*** Opening Material to process ***

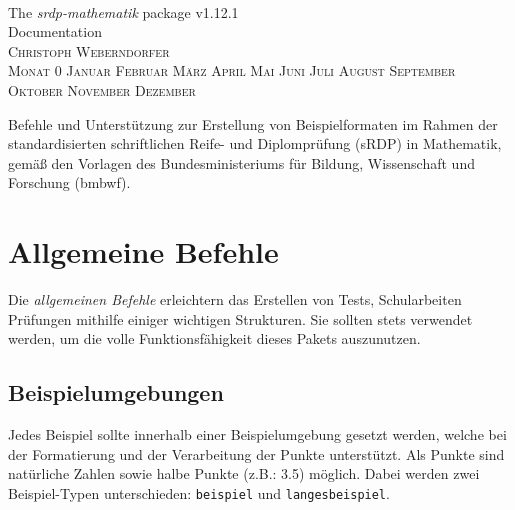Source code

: \documentclass[a4paper,12pt]{article}
\makeatletter
\renewcommand*\tableofcontents{\@starttoc{toc}}
\newcommand{\Monat}{%
\ifcase\month
 Monat 0 \or Januar \or Februar \or März  \or April \or Mai \or Juni \or Juli%
 \or August \or September \or Oktober \or November \or Dezember
\fi}
\makeatother
\begin{document}
\begin{titlepage}
\thispagestyle{empty}
\begin{center}
~

\vfill

\Huge The \textit{srdp-mathematik} package v1.12.1\\[1cm]

Documentation \\ [1cm]

\flushright
\textsc{\large Christoph Weberndorfer} \\[-0.5cm]
\textsc{\large \Monat~\the\year} \\ 
\vspace{\baselineskip}

\vfill

\centering
\normalsize 
Befehle und Unterstützung zur Erstellung von Beispielformaten im Rahmen der standardisierten schriftlichen Reife- und Diplomprüfung (sRDP) in Mathematik, gemäß den Vorlagen des Bundesministeriums für Bildung, Wissenschaft und Forschung (bmbwf). 
\vfill 

\begingroup
\let\cleardoublepage\relax
\let\clearpage\relax
\normalsize \tableofcontents
\endgroup

\leer


\end{center}


\end{titlepage}


\section{Allgemeine Befehle}
Die \textit{allgemeinen Befehle} erleichtern das Erstellen von Tests, Schularbeiten Prüfungen mithilfe einiger wichtigen Strukturen. Sie sollten stets verwendet werden, um die volle Funktionsfähigkeit dieses Pakets auszunutzen. 
\vspace{1cm}

\subsection{Beispielumgebungen}

Jedes Beispiel sollte innerhalb einer Beispielumgebung gesetzt werden, welche bei der Formatierung und der Verarbeitung der Punkte unterstützt. Als Punkte sind natürliche Zahlen sowie halbe Punkte (z.B.: 3.5) möglich. Dabei werden zwei Beispiel-Typen unterschieden: \texttt{beispiel} und \texttt{langesbeispiel}.   
\end{document}
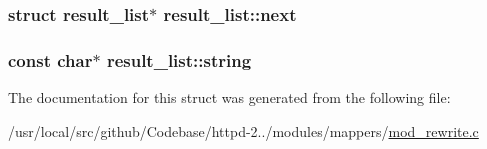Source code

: \subsubsection[{\texorpdfstring{next}{next}}]{\setlength{\rightskip}{0pt plus 5cm}struct {\bf result\+\_\+list}$\ast$ result\+\_\+list\+::next}\hypertarget{structresult__list_ad0d01340209596dfd59262c83eb639b2}{}\label{structresult__list_ad0d01340209596dfd59262c83eb639b2}
\subsubsection[{\texorpdfstring{string}{string}}]{\setlength{\rightskip}{0pt plus 5cm}const char$\ast$ result\+\_\+list\+::string}\hypertarget{structresult__list_a8d69e645e5b5901338224d0209c3dd58}{}\label{structresult__list_a8d69e645e5b5901338224d0209c3dd58}


The documentation for this struct was generated from the following file\+:\begin{DoxyCompactItemize}
\item 
/usr/local/src/github/\+Codebase/httpd-\/2../modules/mappers/\hyperlink{mod__rewrite_8c}{mod\+\_\+rewrite.\+c}\end{DoxyCompactItemize}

*** Closing Material to process ***

- _Activity_: Please print the listing above again word for word, without its pictures.

- _Completed task_:
Source code

: \documentclass[a4paper,12pt]{article}
\makeatletter
\renewcommand*\tableofcontents{\@starttoc{toc}}
\newcommand{\Monat}{%
\ifcase\month
 Monat 0 \or Januar \or Februar \or März  \or April \or Mai \or Juni \or Juli%
 \or August \or September \or Oktober \or November \or Dezember
\fi}
\makeatother
\begin{document}
\begin{titlepage}
\thispagestyle{empty}
\begin{center}
~

\vfill

\Huge The \textit{srdp-mathematik} package v1.12.1\\[1cm]

Documentation \\ [1cm]

\flushright
\textsc{\large Christoph Weberndorfer} \\[-0.5cm]
\textsc{\large \Monat~\the\year} \\ 
\vspace{\baselineskip}

\vfill

\centering
\normalsize 
Befehle und Unterstützung zur Erstellung von Beispielformaten im Rahmen der standardisierten schriftlichen Reife- und Diplomprüfung (sRDP) in Mathematik, gemäß den Vorlagen des Bundesministeriums für Bildung, Wissenschaft und Forschung (bmbwf). 
\vfill 

\begingroup
\let\cleardoublepage\relax
\let\clearpage\relax
\normalsize \tableofcontents
\endgroup

\leer


\end{center}


\end{titlepage}


\section{Allgemeine Befehle}
Die \textit{allgemeinen Befehle} erleichtern das Erstellen von Tests, Schularbeiten Prüfungen mithilfe einiger wichtigen Strukturen. Sie sollten stets verwendet werden, um die volle Funktionsfähigkeit dieses Pakets auszunutzen. 
\vspace{1cm}

\subsection{Beispielumgebungen}

Jedes Beispiel sollte innerhalb einer Beispielumgebung gesetzt werden, welche bei der Formatierung und der Verarbeitung der Punkte unterstützt. Als Punkte sind natürliche Zahlen sowie halbe Punkte (z.B.: 3.5) möglich. Dabei werden zwei Beispiel-Typen unterschieden: \texttt{beispiel} und \texttt{langesbeispiel}.   
\end{document}
Source code

: \subsubsection[{\texorpdfstring{next}{next}}]{\setlength{\rightskip}{0pt plus 5cm}struct {\bf result\+\_\+list}$\ast$ result\+\_\+list\+::next}\hypertarget{structresult__list_ad0d01340209596dfd59262c83eb639b2}{}\label{structresult__list_ad0d01340209596dfd59262c83eb639b2}
\subsubsection[{\texorpdfstring{string}{string}}]{\setlength{\rightskip}{0pt plus 5cm}const char$\ast$ result\+\_\+list\+::string}\hypertarget{structresult__list_a8d69e645e5b5901338224d0209c3dd58}{}\label{structresult__list_a8d69e645e5b5901338224d0209c3dd58}


The documentation for this struct was generated from the following file\+:\begin{DoxyCompactItemize}
\item 
/usr/local/src/github/\+Codebase/httpd-\/2../modules/mappers/\hyperlink{mod__rewrite_8c}{mod\+\_\+rewrite.\+c}\end{DoxyCompactItemize}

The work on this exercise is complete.